WORK TASK: Pick out the lines below with "years" and list them.

◆ ◆ ◆ ◆ ◆ ◆ ◆

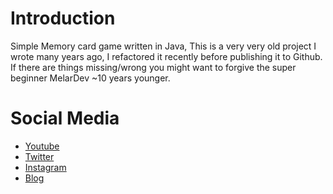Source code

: # Introduction
Simple Memory card game written in Java, This is a very very old project
I wrote many years ago, I refactored it recently before publishing it to Github.
If there are things missing/wrong you might want to forgive the super beginner 
MelarDev ~10 years younger.


# Social Media
- [Youtube](https://youtube.com/Melardev)
- [Twitter](https://twitter.com/@melardev)
- [Instagram](https://instagram.com/melar_dev)
- [Blog](http://melardev.com)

◆ ◆ ◆ ◆ ◆ ◆ ◆

ANSWER BOX:
I wrote many years ago, I refactored it recently before publishing it to Github.
MelarDev ~10 years younger.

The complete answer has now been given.